Saturday, September 4, 2010

Optimizing online forms using Google Analytics Goal Funnels

So your site has a contact/signup/purchase form and the conversion rate for completions of your forms are low. What's a webmaster / web marketer to do?

Recently I ran across this issue and I realized other sites may very well have this same problem. Luckily with Google Analytics there's a great feature called Goal Funnels which can track users through a flow process and put it in a easily readable funnel diagram. To take advantage of Goal Funnels we'll need to take a few steps in order for GA to start tracking your forms.

There's a second feature of GA that we'll be using to put all this together and it's called Virtual Pageviews (VP). VP's allow you to trigger a page view generation on a page so that you can see that event or action in your Content reports inside GA. For form elements on a page, what you'll want to do is add a javascript "onclick" function to trigger the virtual pageview generation.
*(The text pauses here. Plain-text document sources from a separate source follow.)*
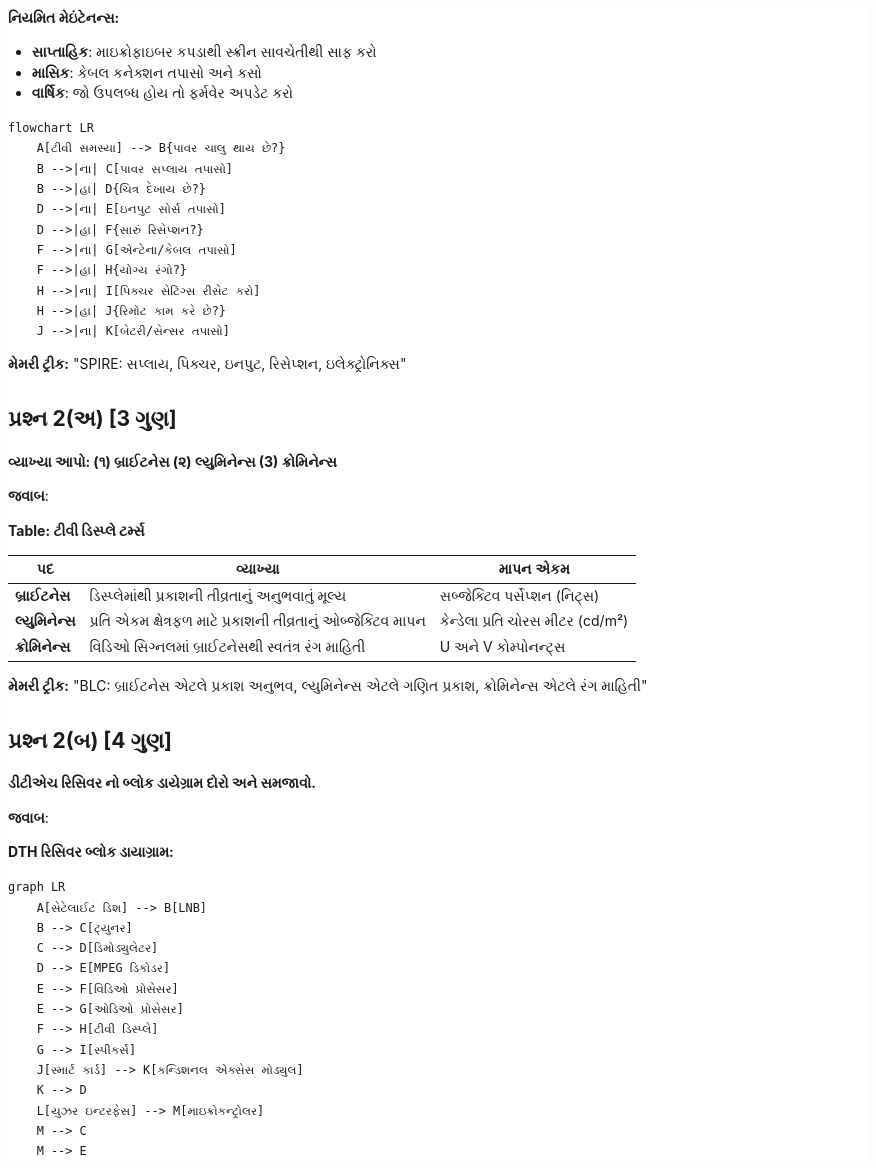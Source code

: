 **નિયમિત મેઇંટેનન્સ:**

- **સાપ્તાહિક**: માઇક્રોફાઇબર કપડાથી સ્ક્રીન સાવચેતીથી સાફ કરો
- **માસિક**: કેબલ કનેક્શન તપાસો અને કસો
- **વાર્ષિક**: જો ઉપલબ્ધ હોય તો ફર્મવેર અપડેટ કરો

```mermaid
flowchart LR
    A[ટીવી સમસ્યા] --> B{પાવર ચાલુ થાય છે?}
    B -->|ના| C[પાવર સપ્લાય તપાસો]
    B -->|હા| D{ચિત્ર દેખાય છે?}
    D -->|ના| E[ઇનપુટ સોર્સ તપાસો]
    D -->|હા| F{સારું રિસેપ્શન?}
    F -->|ના| G[એન્ટેના/કેબલ તપાસો]
    F -->|હા| H{યોગ્ય રંગો?}
    H -->|ના| I[પિક્ચર સેટિંગ્સ રીસેટ કરો]
    H -->|હા| J{રિમોટ કામ કરે છે?}
    J -->|ના| K[બેટરી/સેન્સર તપાસો]
```

**મેમરી ટ્રીક:** "SPIRE: સપ્લાય, પિક્ચર, ઇનપુટ, રિસેપ્શન, ઇલેક્ટ્રોનિક્સ"

## પ્રશ્ન 2(અ) [3 ગુણ]

**વ્યાખ્યા આપો: (૧) બ્રાઈટનેસ (૨) લ્યુમિનેન્સ (3) ક્રોમિનેન્સ**

**જવાબ**:

**Table: ટીવી ડિસ્પ્લે ટર્મ્સ**

| પદ | વ્યાખ્યા | માપન એકમ |
|------|------------|-------------|
| **બ્રાઈટનેસ** | ડિસ્પ્લેમાંથી પ્રકાશની તીવ્રતાનું અનુભવાતું મૂલ્ય | સબ્જેક્ટિવ પર્સેપ્શન (નિટ્સ) |
| **લ્યુમિનેન્સ** | પ્રતિ એકમ ક્ષેત્રફળ માટે પ્રકાશની તીવ્રતાનું ઓબ્જેક્ટિવ માપન | કેન્ડેલા પ્રતિ ચોરસ મીટર (cd/m²) |
| **ક્રોમિનેન્સ** | વિડિઓ સિગ્નલમાં બ્રાઈટનેસથી સ્વતંત્ર રંગ માહિતી | U અને V કોમ્પોનન્ટ્સ |

**મેમરી ટ્રીક:** "BLC: બ્રાઈટનેસ એટલે પ્રકાશ અનુભવ, લ્યુમિનેન્સ એટલે ગણિત પ્રકાશ, ક્રોમિનેન્સ એટલે રંગ માહિતી"

## પ્રશ્ન 2(બ) [4 ગુણ]

**ડીટીએચ રિસિવર નો બ્લોક ડાયેગ્રામ દોરો અને સમજાવો.**

**જવાબ**:

**DTH રિસિવર બ્લોક ડાયાગ્રામ:**

```mermaid
graph LR
    A[સેટેલાઈટ ડિશ] --> B[LNB]
    B --> C[ટ્યુનર]
    C --> D[ડિમોડ્યુલેટર]
    D --> E[MPEG ડિકોડર]
    E --> F[વિડિઓ પ્રોસેસર]
    E --> G[ઓડિઓ પ્રોસેસર]
    F --> H[ટીવી ડિસ્પ્લે]
    G --> I[સ્પીકર્સ]
    J[સ્માર્ટ કાર્ડ] --> K[કન્ડિશનલ એક્સેસ મોડ્યુલ]
    K --> D
    L[યુઝર ઇન્ટરફેસ] --> M[માઇક્રોકન્ટ્રોલર]
    M --> C
    M --> E
```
Here's an example of a standard field you'll find in a form:

<input name="mail" size="25" type="text" />

To trigger virtual pageviews for this field, you'll modify your code like this:

<input onclick="pageTracker._trackPageview('/signup_form/email');" name="mail" size="25" type="text" />

You'll notice the "/signup_form/email" part of that code. That part of the code is what you'll name the virtual page. I chose something that describes the event I'm tracking. You can name yours whatever you prefer. I could've named it "signupform_email" also but I used the slash instead to separate out the category and label. You'll also want to do this for your submit button.

<input onclick="pageTracker._trackPageview('/signup_form/submission');" name="submit" type="submit" value="submit my info" />

After you've modified your form with the all the virtual pageview tracking code, you'll need to go back to the reporting interface and define your goal. Choose URL destination as the goal type, select "Head Match" for Match Type and in the Goal URL field enter your virtual pageview path. So if you created something such as:

You'll want to put "/signup_form/submission" in the URL field in your goal definition. Next you'll want to add a Goal Funnel.

Make sure your first step in your funnel has the "required" checked so that users are required to at least complete the first step of the funnel in order to count as a conversion. For each field, you'll enter your virtual pageview URLs into them.

After you're done, what you'll be able to see is how many users make it through EACH step of the form, where they drop off, where they go after and how many complete the form.